Myanmar lures Buddhists to take over Rohingya land, report says
Rohingya refugees build shelter with bamboo at the Jamtoli camp in Cox's Bazar, Bangladesh, January 22, 2018. (Reuters Photo)

Myanmar is resettling mainly Buddist Bangladeshi tribal families on land abandoned by Rohingya refugees after an estimated 700,000 fled for their lives over the border to Bangladesh from the army crackdown



Myanmar authorities have lured dozens of mainly Buddhist Bangladeshi tribal families to cross the border and resettle on land abandoned by fleeing Muslim Rohingya, officials said yesterday.

About 50 families from remote hill and forest areas on the Bangladesh side, attracted by offers of free land and food, have moved to Rakhine state in mainly Buddhist Myanmar - the scene of a brutal army crackdown which prompted hundreds of thousands of Rohingya to flee. The families from the ethnic Marma and Mro tribes have left their homes in the Bandarban hill district, local councillor Muing Swi Thwee told AFP. He said 22 families departed from their villages in the Sangu forest reserve last month.

The families, mainly Buddhist but with some Christians, were being "lured by Myanmar" to Rakhine where they were given free land, citizenship and free food for five years, Muing Swi Thwee said. "They are going there to fill up the land vacated by the Rohingya who have left Burma [Myanmar]. They are extremely poor."

Meanwhile, Bangladesh has begun relocating 100,000 Rohingya refugees to safer ground before the monsoon season for fear of deadly landslides and floods in the congested camps, an official said Sunday.

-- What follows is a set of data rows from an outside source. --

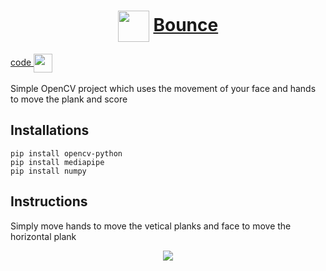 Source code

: <h1 align="center"> 
  <img src="https://cdn-icons-png.flaticon.com/512/1041/1041168.png" width="50" align="center">  
  <a href="https://rajathpi.github.io/bounce/">Bounce</a>  
</h1>
<a href="https://raw.githubusercontent.com/rajathpi/bounce/main/bounce.py">
  code
  <img src="https://emojipedia-us.s3.dualstack.us-west-1.amazonaws.com/thumbs/160/apple/285/backhand-index-pointing-left_1f448.png" width="30" align="center">
 </a><br><br>
Simple OpenCV project which uses the movement of your face and hands to move the plank and score

## Installations
```
pip install opencv-python
pip install mediapipe
pip install numpy
```

## Instructions
Simply move hands to move the vetical planks and face to move the horizontal plank

<p align="center">
<img src="https://imgur.com/hI2arKB.png" >
</p>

The U.N. says about 150,000 refugees in Bangladesh's southeast – where nearly one million Rohingya in total live in shanties on hillsides – are extremely vulnerable to disease and disaster this rainy season.

Humanitarian groups have been racing to reinforce the basic shelters erected hastily by the Rohingya as they fled across the border after a fierce army crackdown on the community in western Myanmar.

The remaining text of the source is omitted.